Cuide da saúde pelo celular (aplicativos para celulares)

Cada vez mais populares, aplicativos podem ser aliados ou vilões para tratamento de doenças. Para evitar riscos, importante é usar o bom senso

Medidor de batimentos cardíacos, contador de calorias, oftalmologista de bolso, termômetro, sonar para ouvir o coração do bebê ainda na barriga da mãe, tudo isso em apenas um aparelho: o celular. As funções acima são ofertadas por aplicativos para smartphones voltados para a área de saúde e bem-estar. Cada vez mais populares, esses apps devem gerar cerca de 142 milhões de downloads em todo o mundo em 2016, de acordo com pesquisa da empresa Juniper Research, que avalia o mercado de softwares para celulares. Mas em que medida esses recursos tecnológicos móveis são confiáveis?

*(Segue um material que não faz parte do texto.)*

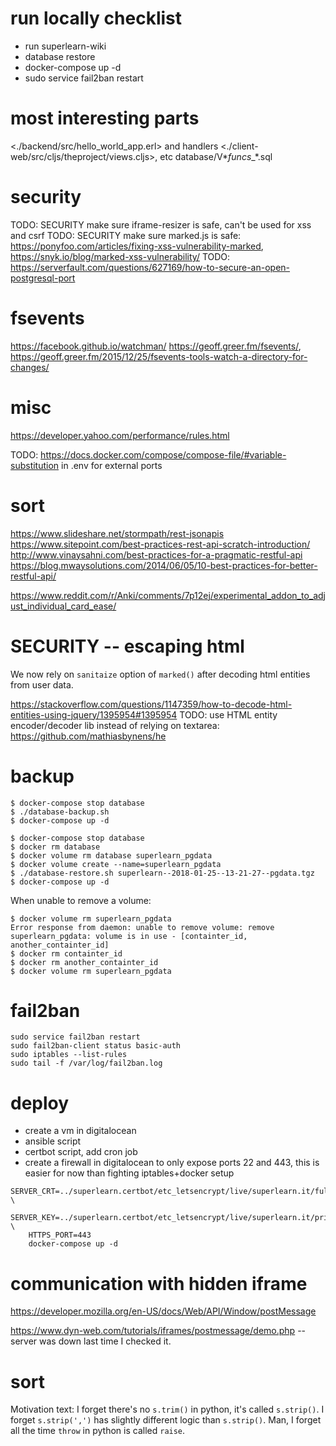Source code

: 
# run locally checklist

- run superlearn-wiki
- database restore
- docker-compose up -d
- sudo service fail2ban restart



# most interesting parts

<./backend/src/hello_world_app.erl> and handlers
<./client-web/src/cljs/theproject/views.cljs>, etc
database/V*_funcs__*.sql


# security

TODO: SECURITY make sure iframe-resizer is safe, can't be used for xss and csrf
TODO: SECURITY make sure marked.js is safe: <https://ponyfoo.com/articles/fixing-xss-vulnerability-marked>, <https://snyk.io/blog/marked-xss-vulnerability/>
TODO: <https://serverfault.com/questions/627169/how-to-secure-an-open-postgresql-port>

# fsevents

<https://facebook.github.io/watchman/>
<https://geoff.greer.fm/fsevents/>, <https://geoff.greer.fm/2015/12/25/fsevents-tools-watch-a-directory-for-changes/>


# misc

<https://developer.yahoo.com/performance/rules.html>

TODO: <https://docs.docker.com/compose/compose-file/#variable-substitution> in .env for external ports

# sort

<https://www.slideshare.net/stormpath/rest-jsonapis>
<https://www.sitepoint.com/best-practices-rest-api-scratch-introduction/>
<http://www.vinaysahni.com/best-practices-for-a-pragmatic-restful-api>
<https://blog.mwaysolutions.com/2014/06/05/10-best-practices-for-better-restful-api/>

<https://www.reddit.com/r/Anki/comments/7p12ej/experimental_addon_to_adjust_individual_card_ease/>

# SECURITY -- escaping html

We now rely on `sanitaize` option of `marked()` after decoding html entities from user data.

<https://stackoverflow.com/questions/1147359/how-to-decode-html-entities-using-jquery/1395954#1395954>
TODO: use HTML entity encoder/decoder lib instead of relying on textarea: <https://github.com/mathiasbynens/he>


# backup

```
$ docker-compose stop database
$ ./database-backup.sh
$ docker-compose up -d
```

```
$ docker-compose stop database
$ docker rm database
$ docker volume rm database superlearn_pgdata
$ docker volume create --name=superlearn_pgdata
$ ./database-restore.sh superlearn--2018-01-25--13-21-27--pgdata.tgz
$ docker-compose up -d
```

When unable to remove a volume:
```
$ docker volume rm superlearn_pgdata
Error response from daemon: unable to remove volume: remove superlearn_pgdata: volume is in use - [containter_id, another_containter_id]
$ docker rm containter_id
$ docker rm another_containter_id
$ docker volume rm superlearn_pgdata
```

# fail2ban

```
sudo service fail2ban restart
sudo fail2ban-client status basic-auth
sudo iptables --list-rules
sudo tail -f /var/log/fail2ban.log
```

# deploy

- create a vm in digitalocean
- ansible script
- certbot script, add cron job
- create a firewall in digitalocean to only expose ports 22 and 443, this is easier for now than fighting iptables+docker setup

```
SERVER_CRT=../superlearn.certbot/etc_letsencrypt/live/superlearn.it/fullchain.pem \
    SERVER_KEY=../superlearn.certbot/etc_letsencrypt/live/superlearn.it/privkey.pem \
    HTTPS_PORT=443
    docker-compose up -d
```


# communication with hidden iframe

<https://developer.mozilla.org/en-US/docs/Web/API/Window/postMessage>

<https://www.dyn-web.com/tutorials/iframes/postmessage/demo.php> -- server was down last time I checked it.



# sort

Motivation text: I forget there's no `s.trim()` in python, it's called `s.strip()`. I forget `s.strip(',')` has slightly different logic than `s.strip()`. Man, I forget all the time `throw` in python is called `raise`.












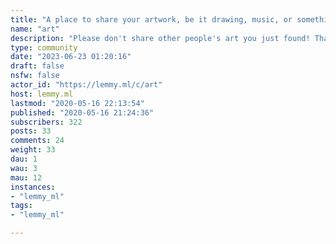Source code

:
 ```yaml
---
title: "A place to share your artwork, be it drawing, music, or something else!" 
name: "art"
description: "Please don't share other people's art you just found! That should go over in /c/found_art instead."
type: community
date: "2023-06-23 01:20:16"
draft: false
nsfw: false
actor_id: "https://lemmy.ml/c/art"
host: lemmy.ml
lastmod: "2020-05-16 22:13:54"
published: "2020-05-16 21:24:36"
subscribers: 322
posts: 33
comments: 24
weight: 33
dau: 1
wau: 3
mau: 12
instances:
- "lemmy_ml"
tags: 
- "lemmy_ml"

---
```

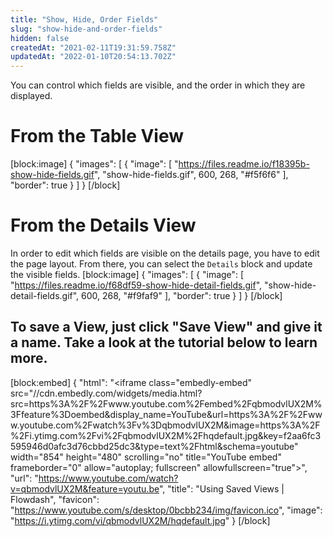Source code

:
 ```yaml
---
title: "Show, Hide, Order Fields"
slug: "show-hide-and-order-fields"
hidden: false
createdAt: "2021-02-11T19:31:59.758Z"
updatedAt: "2022-01-10T20:54:13.702Z"
---
```

You can control which fields are visible, and the order in which they are displayed. 

# From the Table View
[block:image]
{
  "images": [
    {
      "image": [
        "https://files.readme.io/f18395b-show-hide-fields.gif",
        "show-hide-fields.gif",
        600,
        268,
        "#f5f6f6"
      ],
      "border": true
    }
  ]
}
[/block]
# From the Details View

In order to edit which fields are visible on the details page, you have to edit the page layout. From there, you can select the `Details` block and update the visible fields.
[block:image]
{
  "images": [
    {
      "image": [
        "https://files.readme.io/f68df59-show-hide-detail-fields.gif",
        "show-hide-detail-fields.gif",
        600,
        268,
        "#f9faf9"
      ],
      "border": true
    }
  ]
}
[/block]
## To save a View, just click "Save View" and give it a name. Take a look at the tutorial below to learn more.
[block:embed]
{
  "html": "<iframe class=\"embedly-embed\" src=\"//cdn.embedly.com/widgets/media.html?src=https%3A%2F%2Fwww.youtube.com%2Fembed%2FqbmodvlUX2M%3Ffeature%3Doembed&display_name=YouTube&url=https%3A%2F%2Fwww.youtube.com%2Fwatch%3Fv%3DqbmodvlUX2M&image=https%3A%2F%2Fi.ytimg.com%2Fvi%2FqbmodvlUX2M%2Fhqdefault.jpg&key=f2aa6fc3595946d0afc3d76cbbd25dc3&type=text%2Fhtml&schema=youtube\" width=\"854\" height=\"480\" scrolling=\"no\" title=\"YouTube embed\" frameborder=\"0\" allow=\"autoplay; fullscreen\" allowfullscreen=\"true\"></iframe>",
  "url": "https://www.youtube.com/watch?v=qbmodvlUX2M&feature=youtu.be",
  "title": "Using Saved Views | Flowdash",
  "favicon": "https://www.youtube.com/s/desktop/0bcbb234/img/favicon.ico",
  "image": "https://i.ytimg.com/vi/qbmodvlUX2M/hqdefault.jpg"
}
[/block]
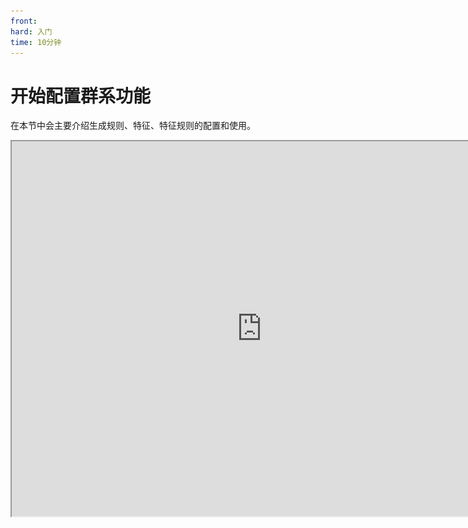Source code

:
 ```yaml
---
front: 
hard: 入门
time: 10分钟
---
```

# 开始配置群系功能

在本节中会主要介绍生成规则、特征、特征规则的配置和使用。

<iframe src="https://cc.163.com/act/m/daily/iframeplayer/?id=632863afe6c041f2578ca7ea" width="800" height="600" allow="fullscreen"/>

## 生成规则

生成规则主要用来配置实体的刷新规则。在原版中，僵尸等生物的自然刷新就是利用生成规则来实现的。

我们打开编辑器，新建一个生成规则，创建一个自定义僵尸的生成规则。还是在新建->配置->生成规则中进行创建，并命名。并按照下图配置。

![](./images/32.png)

> 一些配置的解释：
>
> 名字：没有特殊要求，仅用来区分不同的规则文件
>
> 生物：要生成的生物
>
> 光照要求：限制生物在什么光照要求下生成，例如我们这里设置僵尸在0-7的亮度下可以生成
>
> 总量控制类型：按照我们的实体的定位进行选择，游戏中有相关对各种类型实体总量的控制
>
> 生成权重：用来控制生物的生成概率，数字越大，生成概率越大
>
> 其他配置可以根据需要，自己移动鼠标到标题上查看具体解释。

## 特征

特征又称地物。表示一系列方块在地图生成时的单个的产生规则。与其一起使用的还有特征规则。

我们举一个钻石矿石在游戏中的生成规则，来说明特征和特征规则之间的联系。

钻石矿石，大家都知道，是在地下13层以下开始刷新的。并且通常以1-8个之间的矿簇进行生成。

那么我们就可以使用特征来表示1-8个钻石矿石的矿簇，使用特征规则来表示钻石矿石生成在地下13层以下。

那么建筑的生成也是如此，我们使用编辑器，点击新建，配置，特征，命名并创建。

![](./images/33.png)

可以看到有一个选择框，可以选择要生成的结构，即一个方块建筑。

此处的结构我们会留到课后作业中，制作一个流浪商人小屋，再进行配置。

## 特征规则

特征规则用来设置特征将在什么地方，什么时候进行生成。

编辑器中，新建，配置，特征生成，命名并创建，**注意文件名必须全部小写**。

![](./images/34.png)

我们在属性窗口中点击特征的选择框，选择之前创建的特征，随后调整一下单区块特征数量，防止生成数量过多。

其他配置保持默认，感兴趣的同学可以将鼠标移动到它们的名字上查看对应解释，并自由进行配置。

“No Brasil, não existe hoje um programa do governo para fazer avaliação desses aplicativos”, diz Ivan Torres Pisa, que é professor do departamento de Informática em Saúde da Universidade Federal de São Paulo (Unifesp). Ele comenta que a agência norte-americana que regula alimentos e medicamentos (FDA) está de olho nesses sistemas e passou a auditá-los. “Nos Estados Unidos, a avaliação desses softwares ficou tão importante quanto a de medicamentos e hardwares para saúde”, afirma Pisa.

A universitária Karoline Bonome avaliou 154 aplicativos para celular destinados para a área de saúde e bem-estar. Desses, 50 foram analisados também por profissionais da área médica. No geral, os direcionados aos médicos foram considerados melhores.

“O profissional sabe usar bem melhor os aplicativos que os pacientes. No caso de softwares destinados aos pacientes, o aplicativo tem de estar muito bem desenhado. Caso contrário, isso gera muita dificuldade para o usuário”, diz Karoline, que alerta para a necessidade de se acompanhar a qualidade da informação que está sendo divulgada pelos aplicativos.

Atenção
Enquanto esse controle da qualidade da informação não chega, a orientação é usar as ferramentas com bom senso e desconfiar das promessas milagrosas. “A motivação para a FDA iniciar o monitoramento desses aplicativos foi a aparição de programas que prometiam cura de doenças ou o diagnóstico, mas sem qualquer tipo de respaldo científico para isso”, afirma Pisa. Um exemplo disso é o AcneAPP, que promete desaparecer com espinhas e cravos por meio da luz do celular.

Softwares que estimam o risco do usuário ter câncer ou que têm como função fazer outros tipos de diagnóstico também são o terror dos médicos. “Os aplicativos que trabalham como um apoio para te ajudar a fazer um controle do seu cotidiano, para depois passar ao profissional médico, são mais positivos que aqueles que fecham um diagnóstico e até indicam um tratamento”, diz a coordenadora do mestrado em Tecnologia da Saúde da Pontifícia Universidade Católica do Paraná (PUCPR), Márcia Regina Cubas.

Avaliação
A universitária Karoline Bonome, da Universidade Federal de São Paulo, analisou 150 aplicativos para celulares de área de saúde e bem-estar em língua portuguesa. Profissionais da área médica analisaram também 50 aplicativos. No geral, os softwares direcionados aos médicos foram considerados melhores. O resultado do trabalho pode ser conferido no seguinte link: saude360.com.br/msaude. A intenção é atualizar anualmente o arquivo e formatá-lo de uma maneira que seja mais atraente para os usuários.